Owain turned. His eyes would not focus properly. A dim and lowering sky, full of clouds, hung over the heights of the Gap. Rain spattered down, and he wiped it from his eyes. His hand came away bloody. They were a distance away now, halfway down the valley that lay between the Gap and the meadowed slopes before the walls of Hearne. Black specks swarmed along the rocky heights in the distance. Owain fumbled in the pocket of his coat for the farseer and brought it to his eye. His vision swam and then cleared into one round window brought close. Men fighting on the top of the Gap. His men. Fighting at the last fortification at the top of the heights. A dark-armored wave crashing against the paltry steel of their swords and spears. The flag of Hearne snapping in the wind. The tiny black shapes of crows circled overhead, diving and falling. And there, there at the center of the fortifications, a tall, burly figure with axe in hand, white hair stained with blood.

“Bordeall stayed,” said Owain.

“Aye, my lord,” said Arodilac wretchedly. “He bade me take you away. Said he’d take my head off right there if I didn’t turn and ride. No need for more of us dying, he said.”

Owain looked again, screwing the farseer against his eye as if the sudden sight might bring him right to where it was. But there was no more white-haired figure swinging his axe. The dark wave broke over the fortifications, surging and raging, and then it swept past. A horseman crested the highest rise on the heights, moving slowly and without haste. A stray bit of sunlight angling down through a momentary rent in the clouds fell on the black helm. The eye-slit in the helm seemed to be staring straight at Owain over the distance. He jammed the farseer back into his pocket, his hand trembling.

“We were supposed to hold out longer,” he said to no one in particular. “At least for a day. Even two.” He cleared his throat, tasting blood in his mouth. “And Harlech?” he said, his voice harsh.

“They stayed as well, my lord,” said one of the horsemen nearby.

“Back to Hearne, and quickly.”

But Owain could not mount a horse on his own. His hands would not grasp the reins and there was no strength in his legs. Arodilac heaved him up onto his charger and then they were off in a drumming of hooves.

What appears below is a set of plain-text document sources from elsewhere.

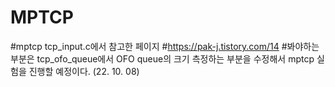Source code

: # MPTCP

#mptcp tcp_input.c에서 참고한 페이지
#https://pak-j.tistory.com/14
#봐야하는 부분은 tcp_ofo_queue에서 OFO queue의 크기 측정하는 부분을 수정해서 mptcp 실험을 진행할 예정이다. (22. 10. 08)
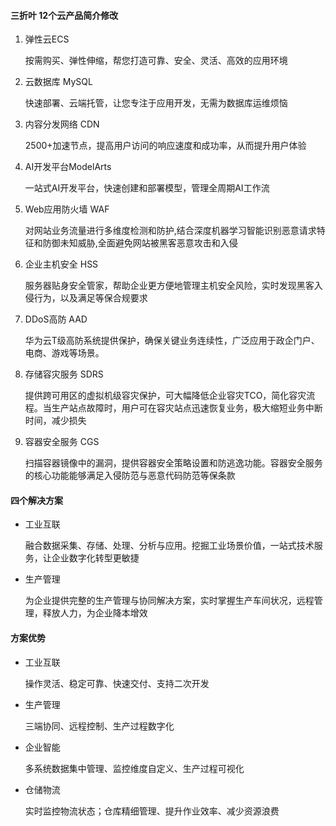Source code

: #### 三折叶 12个云产品简介修改

1.  弹性云ECS

    按需购买、弹性伸缩，帮您打造可靠、安全、灵活、高效的应用环境

2.  云数据库 MySQL

    快速部署、云端托管，让您专注于应用开发，无需为数据库运维烦恼

3.  内容分发网络 CDN

    2500+加速节点，提高用户访问的响应速度和成功率，从而提升用户体验

4.  AI开发平台ModelArts

    一站式AI开发平台，快速创建和部署模型，管理全周期AI工作流

5.  Web应用防火墙 WAF

    对网站业务流量进行多维度检测和防护,结合深度机器学习智能识别恶意请求特征和防御未知威胁,全面避免网站被黑客恶意攻击和入侵

6.  企业主机安全 HSS

    服务器贴身安全管家，帮助企业更方便地管理主机安全风险，实时发现黑客入侵行为，以及满足等保合规要求

7.  DDoS高防 AAD

    华为云T级高防系统提供保护，确保关键业务连续性，广泛应用于政企门户、电商、游戏等场景。

8.  存储容灾服务 SDRS

    提供跨可用区的虚拟机级容灾保护，可大幅降低企业容灾TCO，简化容灾流程。当生产站点故障时，用户可在容灾站点迅速恢复业务，极大缩短业务中断时间，减少损失

9.  容器安全服务 CGS

    扫描容器镜像中的漏洞，提供容器安全策略设置和防逃逸功能。容器安全服务的核心功能能够满足入侵防范与恶意代码防范等保条款



#### 四个解决方案

-   工业互联

    融合数据采集、存储、处理、分析与应用。挖掘工业场景价值，一站式技术服务，让企业数字化转型更敏捷

-   生产管理

    为企业提供完整的生产管理与协同解决方案，实时掌握生产车间状况，远程管理，释放人力，为企业降本增效

#### 方案优势

-   工业互联

    操作灵活、稳定可靠、快速交付、支持二次开发

-   生产管理

    三端协同、远程控制、生产过程数字化

-   企业智能

    多系统数据集中管理、监控维度自定义、生产过程可视化

-   仓储物流

    实时监控物流状态；仓库精细管理、提升作业效率、减少资源浪费

    

    

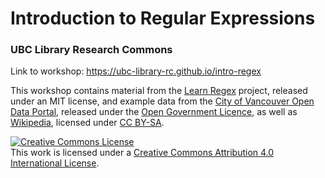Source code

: # Introduction to Regular Expressions
### UBC Library Research Commons
 
Link to workshop: https://ubc-library-rc.github.io/intro-regex

This workshop contains material from the [Learn Regex](https://github.com/ziishaned/learn-regex) project, released under an MIT license, and example data from the [City of Vancouver Open Data Portal](https://opendata.vancouver.ca/), released under the [Open Government Licence](https://opendata.vancouver.ca/pages/licence/), as well as [Wikipedia](https://en.wikipedia.org/wiki/Vancouver), licensed under [CC BY-SA](https://en.wikipedia.org/wiki/Wikipedia:Text_of_Creative_Commons_Attribution-ShareAlike_3.0_Unported_License).

<a rel="license" href="http://creativecommons.org/licenses/by/4.0/"><img alt="Creative Commons License" style="border-width:0" src="https://i.creativecommons.org/l/by/4.0/88x31.png" /></a><br />This work is licensed under a <a rel="license" href="http://creativecommons.org/licenses/by/4.0/">Creative Commons Attribution 4.0 International License</a>.
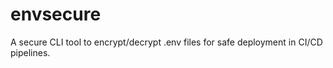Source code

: # envsecure
A secure CLI tool to encrypt/decrypt .env files for safe deployment in CI/CD pipelines.
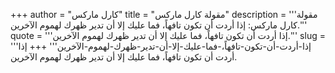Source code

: +++
author = "كارل ماركس"
title = "مقولة كارل ماركس"
description = '''مقولة كارل ماركس: إذا أردت أن تكون تافهاً، فما عليك إلا أن تدير ظهرك لهموم الآخرين.'''
quote = '''إذا أردت أن تكون تافهاً، فما عليك إلا أن تدير ظهرك لهموم الآخرين.'''
slug = '''إذا-أردت-أن-تكون-تافهاً،-فما-عليك-إلا-أن-تدير-ظهرك-لهموم-الآخرين'''
+++
إذا أردت أن تكون تافهاً، فما عليك إلا أن تدير ظهرك لهموم الآخرين.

They came to Hearne in the late afternoon, with the horses weary under them, and the rain wavering into snow and then back to rain all through the day. It was a wet, cold, miserable ride and the walls of the city were a welcome sight. The road was slick with mud and crowded with refugees. Oxcarts and handcarts, horse-drawn wagons and wheelbarrows, people hurrying along with their lives on their back. There were herds of sheep and cattle here and there as well, lowing and baa-ing their confusion as they were chivvied along. It was a grinding welter of misery, and no one walked that muddy road but they did not look back anxiously every few minutes. With the rain and the gloom, however, there was nothing to be seen other than the phantoms of their own imaginations.

“The livestock,” said Owain, waking somewhat from the near slumber he had fallen into.

“My lord?” said Arodilac.

“Confiscate their livestock and get it into the city. We’ll need it for food.”

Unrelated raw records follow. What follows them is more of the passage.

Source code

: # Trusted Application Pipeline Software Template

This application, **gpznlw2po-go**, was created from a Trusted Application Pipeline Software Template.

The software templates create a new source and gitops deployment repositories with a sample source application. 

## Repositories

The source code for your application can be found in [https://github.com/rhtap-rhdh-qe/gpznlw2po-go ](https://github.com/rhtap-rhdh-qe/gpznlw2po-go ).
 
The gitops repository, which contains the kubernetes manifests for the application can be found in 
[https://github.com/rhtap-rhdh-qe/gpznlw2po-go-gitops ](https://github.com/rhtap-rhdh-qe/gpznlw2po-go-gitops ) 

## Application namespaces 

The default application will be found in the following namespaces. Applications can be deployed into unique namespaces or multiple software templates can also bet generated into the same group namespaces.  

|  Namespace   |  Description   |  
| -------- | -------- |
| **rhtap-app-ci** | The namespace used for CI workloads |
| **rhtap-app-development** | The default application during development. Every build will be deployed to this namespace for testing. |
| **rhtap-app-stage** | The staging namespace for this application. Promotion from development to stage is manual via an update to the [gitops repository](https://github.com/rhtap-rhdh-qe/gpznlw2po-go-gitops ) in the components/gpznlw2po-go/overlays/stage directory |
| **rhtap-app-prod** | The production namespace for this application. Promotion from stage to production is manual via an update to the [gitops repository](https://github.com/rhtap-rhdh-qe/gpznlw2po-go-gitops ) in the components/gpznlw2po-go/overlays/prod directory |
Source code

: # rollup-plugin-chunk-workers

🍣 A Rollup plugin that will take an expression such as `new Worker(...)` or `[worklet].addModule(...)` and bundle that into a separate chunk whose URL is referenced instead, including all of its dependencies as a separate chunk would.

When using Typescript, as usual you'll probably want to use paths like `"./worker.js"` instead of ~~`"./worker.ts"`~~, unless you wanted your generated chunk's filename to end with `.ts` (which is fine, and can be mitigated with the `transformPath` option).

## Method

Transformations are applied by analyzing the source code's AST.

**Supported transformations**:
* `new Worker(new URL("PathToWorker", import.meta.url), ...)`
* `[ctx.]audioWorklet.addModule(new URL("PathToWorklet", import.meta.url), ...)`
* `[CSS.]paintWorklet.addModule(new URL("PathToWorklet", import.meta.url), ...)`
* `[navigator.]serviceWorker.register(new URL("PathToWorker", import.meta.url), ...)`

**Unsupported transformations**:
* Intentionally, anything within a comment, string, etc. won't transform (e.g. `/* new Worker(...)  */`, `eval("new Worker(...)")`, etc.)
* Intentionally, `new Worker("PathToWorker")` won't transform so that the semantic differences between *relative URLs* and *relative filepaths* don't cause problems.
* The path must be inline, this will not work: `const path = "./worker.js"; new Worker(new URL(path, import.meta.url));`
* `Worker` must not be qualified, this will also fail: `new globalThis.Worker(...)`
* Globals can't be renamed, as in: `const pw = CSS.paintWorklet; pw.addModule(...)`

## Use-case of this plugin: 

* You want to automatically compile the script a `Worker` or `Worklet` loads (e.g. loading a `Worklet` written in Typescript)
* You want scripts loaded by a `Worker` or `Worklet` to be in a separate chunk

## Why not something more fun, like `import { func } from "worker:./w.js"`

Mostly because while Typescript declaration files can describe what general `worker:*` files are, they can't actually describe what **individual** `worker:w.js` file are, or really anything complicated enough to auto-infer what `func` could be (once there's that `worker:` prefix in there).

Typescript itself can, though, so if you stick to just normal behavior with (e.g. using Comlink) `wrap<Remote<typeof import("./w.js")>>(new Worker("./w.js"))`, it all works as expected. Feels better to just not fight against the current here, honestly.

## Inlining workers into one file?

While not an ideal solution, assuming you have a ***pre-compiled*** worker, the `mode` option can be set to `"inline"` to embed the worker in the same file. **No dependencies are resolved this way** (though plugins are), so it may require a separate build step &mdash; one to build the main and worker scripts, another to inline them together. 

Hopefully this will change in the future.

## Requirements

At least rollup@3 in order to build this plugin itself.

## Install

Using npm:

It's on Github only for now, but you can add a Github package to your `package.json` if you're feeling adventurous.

The tower of the gate loomed over them. Flags flapped wetly in the rain. Torches flared within the gate and the horsemen rode under the arch. The clip-clop of hooves echoed back from the stone walls. Spear butts slammed down onto the ground as the soldiers at the gate came to attention. Owain swung down from the horse and walked across the foregate to the tower. He staggered once, but caught himself and continued on, staring in front of him and not seeing the ranks of soldiers drawn up in rigid attention. He did not see the men of Thule, Hull, and Vo. He did not see the practice ground crowded with canvas tents. His head ached. Someone took his arm, saying something, but he pushed them away. He somehow made it up the stone steps.

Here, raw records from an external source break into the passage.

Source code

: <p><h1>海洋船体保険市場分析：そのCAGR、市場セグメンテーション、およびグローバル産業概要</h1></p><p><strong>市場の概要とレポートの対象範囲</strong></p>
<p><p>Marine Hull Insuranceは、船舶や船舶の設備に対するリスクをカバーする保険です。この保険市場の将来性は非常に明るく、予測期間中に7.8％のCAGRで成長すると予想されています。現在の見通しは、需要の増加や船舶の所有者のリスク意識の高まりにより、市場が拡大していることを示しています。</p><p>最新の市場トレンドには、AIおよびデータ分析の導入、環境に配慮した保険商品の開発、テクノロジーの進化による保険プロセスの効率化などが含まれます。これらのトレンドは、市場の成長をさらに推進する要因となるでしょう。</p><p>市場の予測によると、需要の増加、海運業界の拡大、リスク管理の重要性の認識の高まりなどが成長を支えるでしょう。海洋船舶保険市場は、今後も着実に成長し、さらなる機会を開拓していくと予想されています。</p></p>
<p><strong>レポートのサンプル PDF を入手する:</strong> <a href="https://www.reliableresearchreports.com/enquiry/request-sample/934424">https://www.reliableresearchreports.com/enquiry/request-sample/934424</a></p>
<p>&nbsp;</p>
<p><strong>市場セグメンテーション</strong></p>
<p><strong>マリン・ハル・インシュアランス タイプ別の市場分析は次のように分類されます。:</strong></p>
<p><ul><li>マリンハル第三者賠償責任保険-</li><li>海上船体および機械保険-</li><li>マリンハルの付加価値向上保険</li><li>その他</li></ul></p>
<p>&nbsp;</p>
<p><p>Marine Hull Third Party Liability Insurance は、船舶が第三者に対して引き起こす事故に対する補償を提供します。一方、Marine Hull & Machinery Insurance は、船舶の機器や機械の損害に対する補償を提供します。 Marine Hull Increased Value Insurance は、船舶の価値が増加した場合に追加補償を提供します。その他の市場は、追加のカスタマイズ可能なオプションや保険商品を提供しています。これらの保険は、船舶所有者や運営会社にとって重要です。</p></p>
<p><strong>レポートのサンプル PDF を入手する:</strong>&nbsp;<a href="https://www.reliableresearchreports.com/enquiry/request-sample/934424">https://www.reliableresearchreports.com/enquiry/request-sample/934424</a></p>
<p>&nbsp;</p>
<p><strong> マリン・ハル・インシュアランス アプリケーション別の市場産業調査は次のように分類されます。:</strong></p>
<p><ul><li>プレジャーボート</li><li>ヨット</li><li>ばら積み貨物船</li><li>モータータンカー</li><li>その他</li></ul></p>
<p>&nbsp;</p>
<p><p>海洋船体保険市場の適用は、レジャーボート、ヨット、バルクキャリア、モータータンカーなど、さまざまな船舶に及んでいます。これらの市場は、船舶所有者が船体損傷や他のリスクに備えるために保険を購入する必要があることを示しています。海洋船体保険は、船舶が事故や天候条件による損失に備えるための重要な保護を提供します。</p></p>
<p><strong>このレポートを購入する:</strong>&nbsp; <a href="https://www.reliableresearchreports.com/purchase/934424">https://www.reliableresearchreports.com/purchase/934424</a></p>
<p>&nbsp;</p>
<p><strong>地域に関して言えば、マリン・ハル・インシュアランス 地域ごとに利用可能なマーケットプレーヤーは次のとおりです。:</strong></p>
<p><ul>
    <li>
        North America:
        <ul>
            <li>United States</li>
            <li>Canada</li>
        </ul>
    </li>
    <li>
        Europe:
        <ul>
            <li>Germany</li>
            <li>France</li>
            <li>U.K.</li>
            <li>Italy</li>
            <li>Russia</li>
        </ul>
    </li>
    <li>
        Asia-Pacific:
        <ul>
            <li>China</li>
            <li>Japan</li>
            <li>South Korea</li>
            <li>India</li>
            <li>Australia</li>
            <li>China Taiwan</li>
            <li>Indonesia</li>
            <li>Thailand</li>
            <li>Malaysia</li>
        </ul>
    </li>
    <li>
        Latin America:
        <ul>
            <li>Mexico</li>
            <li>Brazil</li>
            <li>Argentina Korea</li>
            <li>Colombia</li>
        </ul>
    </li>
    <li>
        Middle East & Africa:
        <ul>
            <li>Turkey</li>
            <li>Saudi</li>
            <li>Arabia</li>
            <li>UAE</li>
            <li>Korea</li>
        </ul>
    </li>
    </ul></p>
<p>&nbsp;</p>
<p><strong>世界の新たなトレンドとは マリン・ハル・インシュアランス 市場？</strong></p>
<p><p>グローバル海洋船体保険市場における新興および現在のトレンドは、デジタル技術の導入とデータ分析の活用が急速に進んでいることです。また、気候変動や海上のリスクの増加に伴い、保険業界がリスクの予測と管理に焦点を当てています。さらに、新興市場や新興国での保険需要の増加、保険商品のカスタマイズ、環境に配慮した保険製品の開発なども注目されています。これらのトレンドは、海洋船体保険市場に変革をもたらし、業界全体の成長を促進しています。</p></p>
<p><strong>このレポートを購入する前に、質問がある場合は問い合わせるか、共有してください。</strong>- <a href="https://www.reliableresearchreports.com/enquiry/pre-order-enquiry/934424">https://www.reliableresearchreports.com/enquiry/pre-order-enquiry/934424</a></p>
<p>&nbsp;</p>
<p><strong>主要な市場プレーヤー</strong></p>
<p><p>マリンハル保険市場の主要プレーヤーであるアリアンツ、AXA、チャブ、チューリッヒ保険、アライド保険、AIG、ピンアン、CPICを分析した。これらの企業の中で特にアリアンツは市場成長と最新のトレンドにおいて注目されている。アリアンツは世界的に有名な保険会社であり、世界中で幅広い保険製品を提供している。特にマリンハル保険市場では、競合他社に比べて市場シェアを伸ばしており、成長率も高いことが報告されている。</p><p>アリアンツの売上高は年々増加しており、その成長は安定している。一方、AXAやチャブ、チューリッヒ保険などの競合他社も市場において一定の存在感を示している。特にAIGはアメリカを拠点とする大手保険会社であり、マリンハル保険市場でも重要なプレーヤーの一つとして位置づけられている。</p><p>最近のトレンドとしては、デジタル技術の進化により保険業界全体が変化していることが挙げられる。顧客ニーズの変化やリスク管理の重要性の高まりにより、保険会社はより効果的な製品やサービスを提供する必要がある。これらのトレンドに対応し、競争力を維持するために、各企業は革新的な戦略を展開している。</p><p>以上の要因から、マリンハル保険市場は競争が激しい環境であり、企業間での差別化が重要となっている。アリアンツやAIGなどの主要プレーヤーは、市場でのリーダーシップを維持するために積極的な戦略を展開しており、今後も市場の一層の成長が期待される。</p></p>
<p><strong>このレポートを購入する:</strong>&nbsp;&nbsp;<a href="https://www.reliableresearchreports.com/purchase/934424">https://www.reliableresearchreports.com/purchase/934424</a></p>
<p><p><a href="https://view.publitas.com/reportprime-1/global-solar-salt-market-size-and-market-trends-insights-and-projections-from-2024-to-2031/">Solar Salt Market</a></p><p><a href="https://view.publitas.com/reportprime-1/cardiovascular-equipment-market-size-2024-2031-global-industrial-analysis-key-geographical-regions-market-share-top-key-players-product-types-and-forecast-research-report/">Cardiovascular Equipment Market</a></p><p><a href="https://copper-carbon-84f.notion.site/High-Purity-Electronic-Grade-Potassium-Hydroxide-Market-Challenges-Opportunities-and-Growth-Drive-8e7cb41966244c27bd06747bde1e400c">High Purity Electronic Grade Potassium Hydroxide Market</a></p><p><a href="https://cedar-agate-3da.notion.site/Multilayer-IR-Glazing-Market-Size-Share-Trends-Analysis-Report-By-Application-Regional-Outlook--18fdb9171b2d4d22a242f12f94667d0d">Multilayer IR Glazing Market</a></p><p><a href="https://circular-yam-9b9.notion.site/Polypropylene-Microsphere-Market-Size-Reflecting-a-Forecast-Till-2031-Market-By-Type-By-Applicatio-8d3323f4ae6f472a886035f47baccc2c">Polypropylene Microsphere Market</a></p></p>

Owain closed the door of his study behind him and sat down behind the old oak desk. His father’s desk. Rain streaked the window with gray and twilight. He tried to remember why he was there. The door opened. Someone stood at the sill. Lucan. That’s who it was. Lucan, the young lieutenant. Promising lad. Must learn how to deal with subordinates, though. Doesn’t understand yet what authority truly means.